In my country (not USA) we have the concept of “full disability” and “partial disability”, and I know a guy who technically would be eligible for the partial disability, but he doesn’t bother doing the paperwork, because the money he would get would not be enough to survive… and when he gets any extra income, then he loses the partial disability, because apparently this cheater is capable of work. Which is kinda sorta true, but ignores the fact that out of many possible jobs, he must be looking extra hard to find one that is compatible with his specific health problems (no sitting, but also no hard work, accessible by mass transit because of no sitting in a car, etc.), and while such jobs exist, they are quite rare. (Basically, “partial disability” only makes sense for people who are also supported by their family.)
For this guy, UBI even on the “can’t really survive on it” level would be already a huge improvement.
A reasonable rule would be like “a person with health problem X gets Y money”, full stop. Anything else means regulating how people need to live (usually requiring them to make the worse choice) so that they do not lose the support.
I just skimmed the linked article, but it seems to me that it makes some “spherical cow” assumptions. For example, if you get a job, even low-paying, you should gain more money on the wage than you lose at social benefits. But you also need to consider additional costs of having job, for example the commute. And that’s often the problem in practice, that “wage > benefits”, but “wage—commute < benefits”. The article seems to ignore such things.
I agree that even with UBI, people with special needs should get extra.
Not exceptionally fond of the concept of ‘poverty trap’ as a talking point that tries to discourage social welfare, but I also have to note the very obvious and apparently intentional traps in the U.S. at least around—specifically—long-term disability once that is necessary for self-sustenance; including attempting substantial gainful activity on disability; marrying someone while on disability; accepting gifts of any sort while on disability; and trying to save money on disability. Some of the specifics have thankfully improved, but there’s just a bizarre number of gotchas that do aggressively penalize in some way most improvements in life situation, apparently as fallout from means testing.

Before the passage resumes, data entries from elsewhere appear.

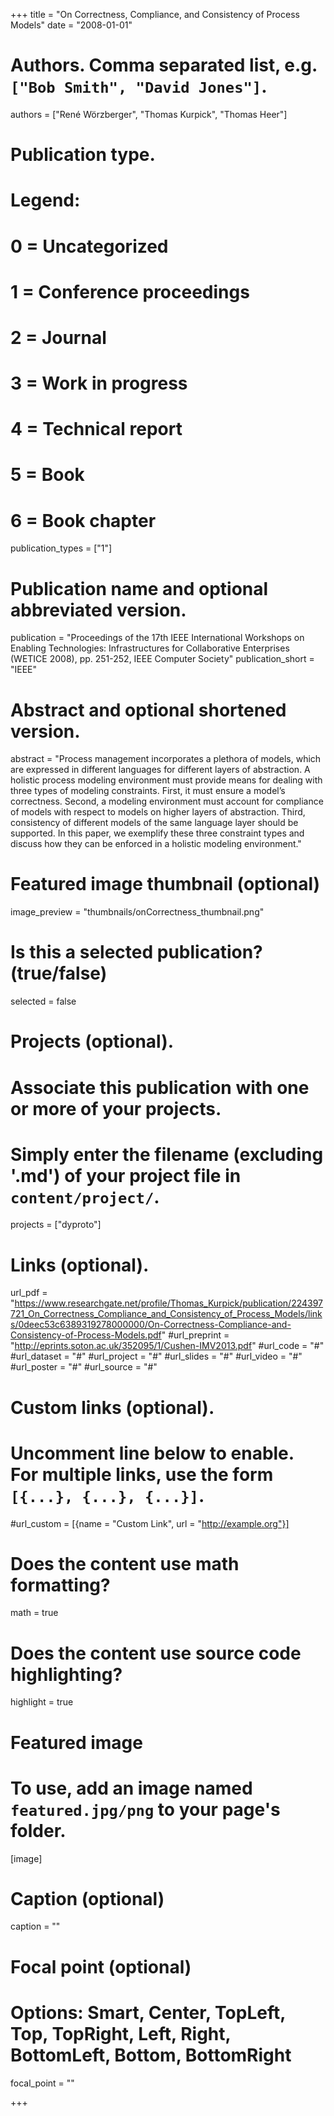 +++
title = "On Correctness, Compliance, and Consistency of Process Models"
date = "2008-01-01"

# Authors. Comma separated list, e.g. `["Bob Smith", "David Jones"]`.
authors = ["René Wörzberger", "Thomas Kurpick", "Thomas Heer"]

# Publication type.
# Legend:
# 0 = Uncategorized
# 1 = Conference proceedings
# 2 = Journal
# 3 = Work in progress
# 4 = Technical report
# 5 = Book
# 6 = Book chapter
publication_types = ["1"]

# Publication name and optional abbreviated version.
publication = "Proceedings of the 17th IEEE International Workshops on Enabling Technologies: Infrastructures for Collaborative Enterprises (WETICE 2008), pp. 251-252, IEEE Computer Society"
publication_short = "IEEE"

# Abstract and optional shortened version.
abstract = "Process management incorporates a plethora of models, which are expressed in different languages for different layers of abstraction. A holistic process modeling environment must provide means for dealing with three types of modeling constraints. First, it must ensure a model’s correctness. Second, a modeling environment must account for compliance of models with respect to models on higher layers of abstraction. Third, consistency of different models of the same language layer should be supported. In this paper, we exemplify these three constraint types and discuss how they can be enforced in a holistic modeling environment."

# Featured image thumbnail (optional)
image_preview = "thumbnails/onCorrectness_thumbnail.png"

# Is this a selected publication? (true/false)
selected = false

# Projects (optional).
#   Associate this publication with one or more of your projects.
#   Simply enter the filename (excluding '.md') of your project file in `content/project/`.
projects = ["dyproto"]

# Links (optional).
url_pdf = "https://www.researchgate.net/profile/Thomas_Kurpick/publication/224397721_On_Correctness_Compliance_and_Consistency_of_Process_Models/links/0deec53c6389319278000000/On-Correctness-Compliance-and-Consistency-of-Process-Models.pdf"
#url_preprint = "http://eprints.soton.ac.uk/352095/1/Cushen-IMV2013.pdf"
#url_code = "#"
#url_dataset = "#"
#url_project = "#"
#url_slides = "#"
#url_video = "#"
#url_poster = "#"
#url_source = "#"

# Custom links (optional).
#   Uncomment line below to enable. For multiple links, use the form `[{...}, {...}, {...}]`.
#url_custom = [{name = "Custom Link", url = "http://example.org"}]

# Does the content use math formatting?
math = true

# Does the content use source code highlighting?
highlight = true

# Featured image
# To use, add an image named `featured.jpg/png` to your page's folder. 
[image]
  # Caption (optional)
  caption = ""

  # Focal point (optional)
  # Options: Smart, Center, TopLeft, Top, TopRight, Left, Right, BottomLeft, Bottom, BottomRight
  focal_point = ""

+++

(Oh, and you potentially qualify for sub-minimum wage jobs if you have a disability which impairs your ability to do that specific job, which … well, I’m not sure how this changes the equilibrium; it gives options and also makes you more exploitable if the wage decrease is more than the impairment.)
Never heard this mentioned explicitly, but I assume the idea is that you would lose the money, because your spouse has an income, right?
In my country (not USA) we have the concept of “full disability” and “partial disability”, and I know a guy who technically would be eligible for the partial disability, but he doesn’t bother doing the paperwork, because the money he would get would not be enough to survive… and when he gets any extra income, then he loses the partial disability, because apparently this cheater is capable of work. Which is kinda sorta true, but ignores the fact that out of many possible jobs, he must be looking extra hard to find one that is compatible with his specific health problems (no sitting, but also no hard work, accessible by mass transit because of no sitting in a car, etc.), and while such jobs exist, they are quite rare. (Basically, “partial disability” only makes sense for people who are also supported by their family.)
For this guy, UBI even on the “can’t really survive on it” level would be already a huge improvement.
Yeah, or even just not also on disability.
https://cdrnys.org/blog/disability-dialogue/the-disability-dialogue-marriage-equality/ discusses some of the issues around here at the time it was written, if you’re curious.
Yeah, that it as stupid situation as I expected.
A reasonable rule would be like “a person with health problem X gets Y money”, full stop. Anything else means regulating how people need to live (usually requiring them to make the worse choice) so that they do not lose the support.